Worried by the environmental degradation in its area, the Movement for the Survival of the Ogoni People (MOSOP) has called on the Federal Government to quicken the pace of implementation of the United Nations Environment Programme’s recommendation.
MOSOP also expressed worry that the delay in implementing the UNEP report would continue to expand the footprints of the pollution in Ogoniland.
President of the movement, Mr. Legborsi Pyagbara, explained that any further delay in addressing the pollution in the area would make the UNEP report useless, adding that another study will be needed to validate earlier findings.
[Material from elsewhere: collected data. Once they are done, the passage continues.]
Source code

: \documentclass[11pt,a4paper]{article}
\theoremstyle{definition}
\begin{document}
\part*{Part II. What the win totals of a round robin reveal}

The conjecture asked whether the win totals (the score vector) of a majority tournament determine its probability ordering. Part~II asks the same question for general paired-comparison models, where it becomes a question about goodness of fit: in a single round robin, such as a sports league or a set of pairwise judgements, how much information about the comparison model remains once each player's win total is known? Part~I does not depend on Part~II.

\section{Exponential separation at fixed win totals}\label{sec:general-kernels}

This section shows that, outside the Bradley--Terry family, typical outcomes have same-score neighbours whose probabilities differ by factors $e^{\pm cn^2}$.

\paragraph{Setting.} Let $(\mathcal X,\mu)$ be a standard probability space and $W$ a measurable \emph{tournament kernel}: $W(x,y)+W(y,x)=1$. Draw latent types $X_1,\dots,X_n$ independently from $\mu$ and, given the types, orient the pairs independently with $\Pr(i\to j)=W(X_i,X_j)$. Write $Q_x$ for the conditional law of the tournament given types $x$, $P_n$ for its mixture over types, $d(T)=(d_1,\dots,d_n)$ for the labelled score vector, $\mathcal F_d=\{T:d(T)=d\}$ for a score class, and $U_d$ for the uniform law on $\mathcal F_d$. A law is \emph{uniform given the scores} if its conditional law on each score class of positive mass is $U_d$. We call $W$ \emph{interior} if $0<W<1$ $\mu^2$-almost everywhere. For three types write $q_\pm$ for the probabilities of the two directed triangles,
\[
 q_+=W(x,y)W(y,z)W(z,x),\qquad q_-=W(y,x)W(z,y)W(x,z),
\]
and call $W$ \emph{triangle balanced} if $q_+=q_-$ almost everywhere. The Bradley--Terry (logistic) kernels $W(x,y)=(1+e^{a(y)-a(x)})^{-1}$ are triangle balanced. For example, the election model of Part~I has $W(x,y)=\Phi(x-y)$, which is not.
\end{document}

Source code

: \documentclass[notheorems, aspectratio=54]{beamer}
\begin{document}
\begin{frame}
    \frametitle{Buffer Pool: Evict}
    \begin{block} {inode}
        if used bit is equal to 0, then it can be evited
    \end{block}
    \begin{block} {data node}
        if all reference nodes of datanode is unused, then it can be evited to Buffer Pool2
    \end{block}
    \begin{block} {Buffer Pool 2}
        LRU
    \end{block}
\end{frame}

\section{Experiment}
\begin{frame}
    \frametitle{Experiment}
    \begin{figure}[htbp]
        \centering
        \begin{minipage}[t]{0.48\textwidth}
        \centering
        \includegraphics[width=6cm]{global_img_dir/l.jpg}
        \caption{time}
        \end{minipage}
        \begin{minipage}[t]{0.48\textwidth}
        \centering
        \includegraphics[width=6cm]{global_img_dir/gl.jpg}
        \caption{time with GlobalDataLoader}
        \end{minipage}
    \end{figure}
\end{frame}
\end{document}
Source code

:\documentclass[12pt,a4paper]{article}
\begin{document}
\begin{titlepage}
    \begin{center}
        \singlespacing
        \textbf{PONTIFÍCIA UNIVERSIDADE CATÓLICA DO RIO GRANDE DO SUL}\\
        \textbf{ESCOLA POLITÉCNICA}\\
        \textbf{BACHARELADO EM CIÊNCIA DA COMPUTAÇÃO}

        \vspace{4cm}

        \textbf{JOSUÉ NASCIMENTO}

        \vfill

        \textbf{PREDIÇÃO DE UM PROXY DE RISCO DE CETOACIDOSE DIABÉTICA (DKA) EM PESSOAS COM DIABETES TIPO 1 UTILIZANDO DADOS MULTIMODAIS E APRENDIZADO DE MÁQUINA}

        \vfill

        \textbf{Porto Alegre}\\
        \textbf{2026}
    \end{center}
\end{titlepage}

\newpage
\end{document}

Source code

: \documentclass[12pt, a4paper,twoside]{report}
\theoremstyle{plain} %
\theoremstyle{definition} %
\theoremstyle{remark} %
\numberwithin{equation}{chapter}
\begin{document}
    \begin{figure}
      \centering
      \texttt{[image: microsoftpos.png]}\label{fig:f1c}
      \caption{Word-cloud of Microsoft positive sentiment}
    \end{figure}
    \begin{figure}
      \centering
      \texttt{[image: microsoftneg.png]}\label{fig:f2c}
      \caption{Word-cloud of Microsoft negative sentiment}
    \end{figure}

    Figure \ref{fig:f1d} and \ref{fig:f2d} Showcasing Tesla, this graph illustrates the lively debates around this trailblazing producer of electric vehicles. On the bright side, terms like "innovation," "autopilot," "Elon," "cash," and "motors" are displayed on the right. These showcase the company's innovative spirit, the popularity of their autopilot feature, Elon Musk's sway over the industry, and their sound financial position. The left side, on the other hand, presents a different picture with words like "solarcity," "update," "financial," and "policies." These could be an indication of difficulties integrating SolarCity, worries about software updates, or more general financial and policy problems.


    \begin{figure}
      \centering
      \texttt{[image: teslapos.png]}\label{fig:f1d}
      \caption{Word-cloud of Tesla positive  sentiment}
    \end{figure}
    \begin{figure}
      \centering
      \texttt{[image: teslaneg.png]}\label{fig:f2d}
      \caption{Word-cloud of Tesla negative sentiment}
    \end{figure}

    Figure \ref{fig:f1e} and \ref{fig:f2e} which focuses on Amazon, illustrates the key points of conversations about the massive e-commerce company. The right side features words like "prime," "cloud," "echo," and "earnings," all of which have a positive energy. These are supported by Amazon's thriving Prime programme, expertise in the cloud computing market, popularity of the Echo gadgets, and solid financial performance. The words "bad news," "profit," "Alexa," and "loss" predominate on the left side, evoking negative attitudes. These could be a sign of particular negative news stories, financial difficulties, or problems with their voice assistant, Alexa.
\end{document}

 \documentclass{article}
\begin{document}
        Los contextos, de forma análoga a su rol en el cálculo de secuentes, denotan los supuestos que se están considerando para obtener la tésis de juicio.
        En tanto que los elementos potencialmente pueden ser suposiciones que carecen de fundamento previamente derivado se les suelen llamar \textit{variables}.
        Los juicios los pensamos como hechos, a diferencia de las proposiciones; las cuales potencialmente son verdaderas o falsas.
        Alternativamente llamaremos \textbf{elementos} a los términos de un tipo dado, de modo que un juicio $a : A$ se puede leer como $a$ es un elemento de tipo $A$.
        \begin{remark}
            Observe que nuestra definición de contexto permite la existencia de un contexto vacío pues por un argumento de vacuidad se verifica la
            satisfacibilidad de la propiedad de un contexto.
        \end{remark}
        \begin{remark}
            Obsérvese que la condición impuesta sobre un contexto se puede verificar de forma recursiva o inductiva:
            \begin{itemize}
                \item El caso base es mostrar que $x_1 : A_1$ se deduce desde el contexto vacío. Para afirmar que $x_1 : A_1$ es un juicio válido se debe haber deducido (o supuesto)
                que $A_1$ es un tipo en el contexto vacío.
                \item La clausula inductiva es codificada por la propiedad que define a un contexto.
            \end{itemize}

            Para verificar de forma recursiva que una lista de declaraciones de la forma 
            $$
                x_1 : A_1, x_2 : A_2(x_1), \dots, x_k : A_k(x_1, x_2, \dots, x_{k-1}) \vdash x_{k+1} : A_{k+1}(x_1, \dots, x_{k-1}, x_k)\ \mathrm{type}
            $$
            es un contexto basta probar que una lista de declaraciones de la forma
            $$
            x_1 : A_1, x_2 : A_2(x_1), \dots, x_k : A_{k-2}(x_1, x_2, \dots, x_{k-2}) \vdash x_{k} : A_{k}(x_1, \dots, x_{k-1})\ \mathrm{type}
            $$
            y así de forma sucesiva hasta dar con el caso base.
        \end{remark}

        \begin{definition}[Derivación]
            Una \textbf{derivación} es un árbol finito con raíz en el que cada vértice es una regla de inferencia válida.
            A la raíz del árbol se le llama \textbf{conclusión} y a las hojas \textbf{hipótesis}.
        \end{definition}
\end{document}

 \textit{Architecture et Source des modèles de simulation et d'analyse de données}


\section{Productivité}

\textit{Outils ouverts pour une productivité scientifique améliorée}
Pyagbara, who recalled that UNEP had alluded to such fact in 2013, urged oil giant, Shell, to end an alleged divide and rule game of payments that had been causing conflict in Ogoniland.
The MOSOP president, who spoke with newsmen in Port Harcourt on Monday, also appealed to the Federal Government to pay compensation to Ogoni people in respect of the damage done to their environment.
“We call on the Nigeria government to quicken the pace of implementation of the UNEP report as any further delay would continue to increase the implications of the pollution as the pollution footprints would expand.
“Besides, further delay would affect the report itself and may require another study to validate its earlier findings. UNEP in 2013 alluded to this fact. We also call on Shell to end its dubious divide and rule game of payments that is causing conflicts in Ogoni communities.”
He stated that Ogoni people through MOSOP had proclaimed every 4th of August as Ogoni Environment Day and called on the people of the area, Ogoni communities and their supporters to join in celebrating the day.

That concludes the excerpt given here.